By sin on May 21, 2009
A presence index is used when the search filter uses an asterisk to ascertain that there is a value at the back-end for that attribute. For example, to search an existing entry cn=user,dc=example,dc=com if I use a filter "cn=\*", a presence index will be used behind-the-scene. Note that if you change the filter with a prefix or suffix (i.e. "cn=u\*", "cn=\*r" and "cn="u\*r" etc) , it will rather use the substring index.
While creating our entry, server will create a presence index key-value pair for all the attributes which have a presence index configured. Interestingly a presence index has "+" as the key and the list of EntryIDs as the value. It means that each attribute will have only one record with a list of EntryIDs corresponding to "+" key.

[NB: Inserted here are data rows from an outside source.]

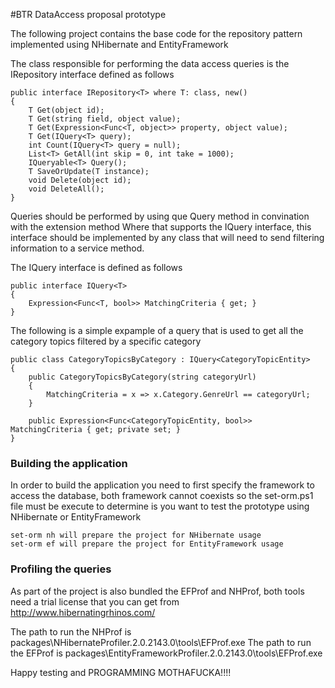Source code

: #BTR DataAccess proposal prototype

The following project contains the base code for the repository pattern implemented using NHibernate and EntityFramework

The class responsible for performing the data access queries is the IRepository<T> interface defined as follows

    public interface IRepository<T> where T: class, new()
    {
        T Get(object id);
        T Get(string field, object value);
        T Get(Expression<Func<T, object>> property, object value);
        T Get(IQuery<T> query);
        int Count(IQuery<T> query = null);
        List<T> GetAll(int skip = 0, int take = 1000);
        IQueryable<T> Query();
        T SaveOrUpdate(T instance);
        void Delete(object id);
        void DeleteAll();
    }

Queries should be performed by using que Query method in convination with the extension method Where that supports the IQuery<T> interface, this interface should be implemented by any class that will need to send filtering information to a service method.

The IQuery<T> interface is defined as follows

    public interface IQuery<T>
    {
        Expression<Func<T, bool>> MatchingCriteria { get; }
    }

The following is a simple expample of a query that is used to get all the category topics filtered by a specific category

    public class CategoryTopicsByCategory : IQuery<CategoryTopicEntity>
    {
        public CategoryTopicsByCategory(string categoryUrl)
        {
            MatchingCriteria = x => x.Category.GenreUrl == categoryUrl;
        }

        public Expression<Func<CategoryTopicEntity, bool>> MatchingCriteria { get; private set; }
    }

### Building the application

In order to build the application you need to first specify the framework to access the database, both framework cannot coexists so the set-orm.ps1 file must be execute to determine is you want to test the prototype using NHibernate or EntityFramework

    set-orm nh will prepare the project for NHibernate usage
    set-orm ef will prepare the project for EntityFramework usage

### Profiling the queries

As part of the project is also bundled the EFProf and NHProf, both tools need a trial license that you can get from http://www.hibernatingrhinos.com/

The path to run the NHProf is 
    packages\NHibernateProfiler.2.0.2143.0\tools\EFProf.exe
The path to run the EFProf is 
    packages\EntityFrameworkProfiler.2.0.2143.0\tools\EFProf.exe


Happy testing and PROGRAMMING MOTHAFUCKA!!!!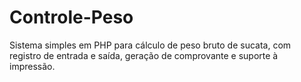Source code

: # Controle-Peso
Sistema simples em PHP para cálculo de peso bruto de sucata, com registro de entrada e saída, geração de comprovante e suporte à impressão.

When you search for this entry using "cn=\*" filter, it figures out a presence index needs to be used and it fetches all values from the index database for "+" key ( since there is only 1 record). Once it retrieves set of EntryIDs from the database, the corresponding entry is grabbed from id2entry database and matched against filter prior to being returned to the client.
As you see above, maintaining a presence index is quite costly both in terms of writing and reading. A substring index may be a better choice depending on the keys.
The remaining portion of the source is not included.